ディー・エヌ・エー(DeNA)は11月8日、2019年3月期第2四半期の連結業績を発表した。累計での売上収益は682億1500万円(前年同期比7.0%減)、営業利益は106億7400万円(同21.9%減)、純利益は96億6600万円(同6.6%減)と、減収減益となった。四半期ベースでは、売上収益が343億円(前年同期比7%減)、営業利益は56億円(同23%減)としている。
主力であるゲーム事業については、セグメント別業績として売上収益212億円(前年同期比13%減)、営業利益が47億円(同23%減)。決算説明会で登壇したディー・エヌ・エー代表取締役社長兼CEOの守安功氏は、ユーザー消費額が国内を中心に主力の内製・協業アプリやサードパーティタイトルともに想定を下回ったものと説明する。
守安氏は、現状ではコストの適正化が想定通りの水準で進んでいるものの、トップラインを押し上げるような成長タイトルを作っていく必要があると説明。直近では、2017年12月に配信された自社タイトルの「メギド72」が、熱量の高いコアなファン層によってDAUが積みあがっている状況から「非常に期待をかけている」(守安氏)とし、1周年に向けてテレビCMなどを含めたマーケティングの強化も図っていくとした。
また、海外タイトルの日本配信も推進しており、その第1弾としてテンセントゲームズと提携し、中国で人気のスマートフォンゲーム「王者栄耀」のグローバル版となる「Arena of Valor」の国内配信を発表(国内名は「伝説対決-Arena of Valor-」の予定)。同タイトルでDeNAは、国内展開における運営支援やマーケティング、テキストローカライズディレクションなどを担当するという。守安氏は、同タイトルのゲームジャンル「MOBA」(マルチプレイヤーオンラインバトルアリーナ)自体が、国内ではまだ浸透していないとしており、MOBAジャンルそのものの面白さを伝えるマーケティングを展開する考えを示した。

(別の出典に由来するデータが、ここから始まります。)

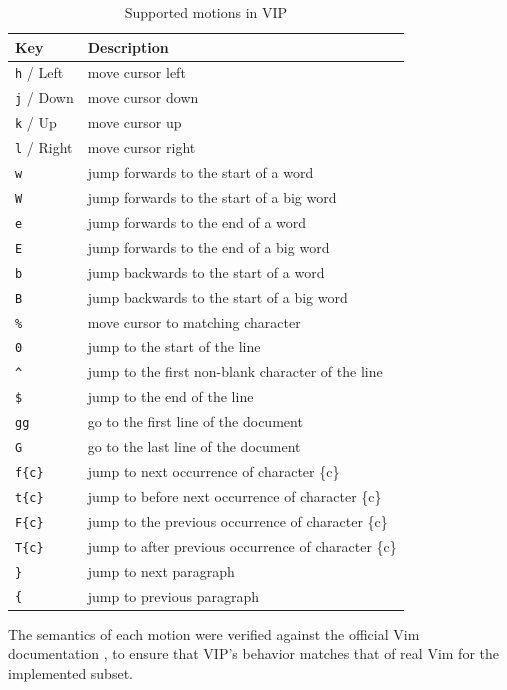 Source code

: \documentclass[journal]{IEEEtran}
\begin{document}
\begin{table}[htbp]
\centering
\caption{Supported motions in VIP}
\label{tab:motions}
\begin{tabular}{ll}
\hline
Key & Description \\
\hline
\texttt{h} / Left & move cursor left \\
\texttt{j} / Down & move cursor down \\
\texttt{k} / Up & move cursor up \\
\texttt{l} / Right & move cursor right \\
\texttt{w} & jump forwards to the start of a word \\
\texttt{W} & jump forwards to the start of a big word \\
\texttt{e} & jump forwards to the end of a word \\
\texttt{E} & jump forwards to the end of a big word \\
\texttt{b} & jump backwards to the start of a word \\
\texttt{B} & jump backwards to the start of a big word \\
\texttt{\%} & move cursor to matching character \\
\texttt{0} & jump to the start of the line \\
\texttt{\^} & jump to the first non-blank character of the line \\
\texttt{\$} & jump to the end of the line \\
\texttt{gg} &  go to the first line of the document \\
\texttt{G} & go to the last line of the document \\
\texttt{f\{c\}} & jump to next occurrence of character \{c\} \\
\texttt{t\{c\}} & jump to before next occurrence of character \{c\} \\
\texttt{F\{c\}} & jump to the previous occurrence of character \{c\} \\
\texttt{T\{c\}} & jump to after previous occurrence of character \{c\} \\
\texttt{\}} & jump to next paragraph \\
\texttt{\{} & jump to previous paragraph \\
\hline
\end{tabular}
\end{table}

The semantics of each motion were verified against the official Vim documentation \cite{vimhelp}, to ensure that VIP's behavior matches that of real Vim for the implemented subset.
\end{document}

ゲーム事業の今後として守安氏は、下半期はメギド72と伝説対決-Arena of Valor-を中心に大型化していくタイトルを作り、「マリオカート ツアー」(2019年3月期配信予定)を含めた大型のIPタイトルを期末から来期にかけて展開。成長路線に乗せていきたいという考えを示した。

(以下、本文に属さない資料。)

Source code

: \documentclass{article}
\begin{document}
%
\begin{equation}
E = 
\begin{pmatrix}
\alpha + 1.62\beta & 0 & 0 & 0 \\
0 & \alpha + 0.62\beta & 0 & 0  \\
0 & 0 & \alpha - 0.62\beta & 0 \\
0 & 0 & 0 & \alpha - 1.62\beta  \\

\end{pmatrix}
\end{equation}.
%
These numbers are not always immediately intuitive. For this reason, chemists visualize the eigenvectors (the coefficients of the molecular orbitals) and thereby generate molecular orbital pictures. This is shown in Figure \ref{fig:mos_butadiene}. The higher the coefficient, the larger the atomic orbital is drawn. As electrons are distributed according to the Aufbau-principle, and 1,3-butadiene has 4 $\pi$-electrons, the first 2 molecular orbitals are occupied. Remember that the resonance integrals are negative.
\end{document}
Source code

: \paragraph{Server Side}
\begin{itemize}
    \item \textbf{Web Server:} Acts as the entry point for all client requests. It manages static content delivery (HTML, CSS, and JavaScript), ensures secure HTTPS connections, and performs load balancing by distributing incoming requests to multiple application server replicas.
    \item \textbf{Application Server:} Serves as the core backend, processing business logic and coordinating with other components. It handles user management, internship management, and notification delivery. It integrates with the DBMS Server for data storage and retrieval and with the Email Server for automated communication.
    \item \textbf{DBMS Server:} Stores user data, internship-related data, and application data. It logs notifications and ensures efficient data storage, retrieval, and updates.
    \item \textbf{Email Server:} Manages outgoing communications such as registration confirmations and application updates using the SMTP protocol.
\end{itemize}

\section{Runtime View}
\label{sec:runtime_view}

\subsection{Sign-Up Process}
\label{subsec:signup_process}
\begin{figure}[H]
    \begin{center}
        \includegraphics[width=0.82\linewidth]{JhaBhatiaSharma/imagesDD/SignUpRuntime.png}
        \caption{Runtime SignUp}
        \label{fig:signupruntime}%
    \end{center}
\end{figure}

スポーツ事業については、売上収益79億円(前年同期比28%増)、営業利益30億円(同39%増)と好調を維持。2018年は稼働率97.2%と、近年では観客動員数の増加が見込みにくい状況にあったが、顧客単価の上昇やスポンサー収入、放映権なども好調となっていることから、一試合あたりの売上収益が増加。観客動員数のみに依存しない構造になっているという。2019年以降は横浜スタジアムの収容人員を順次増加していく計画となっており、「当面は右肩上がりの成長が続くと考えている」(守安氏)とした。
かねてから新らたな柱の構築を掲げて取り組んでいるオートモーティブ事業の「タクベル」については、神奈川県におけるサービス展開が計画通りの水準で進んでおり、提供エリアの拡大にも好感触を得ているという。守安氏は「この分野における競合状況が激しくなっているが、なんとかこの領域におけるシェアのトップを取っていきたい」と意気込む。また、ヘルスケア事業についてはPreferred Networks(PFN)と、DeNAとPFNの合弁企業であるPFDeNAが深層学習技術を活用し、少量の血液で14種類のがんを早期発見する検査システムの研究開発を開始。2021年を目標に事業化を進めていくとしている。
なお、2019年3月期通期の予想は変更がなく、売上収益1500億円、営業利益155億円、純利益110億円を見込む。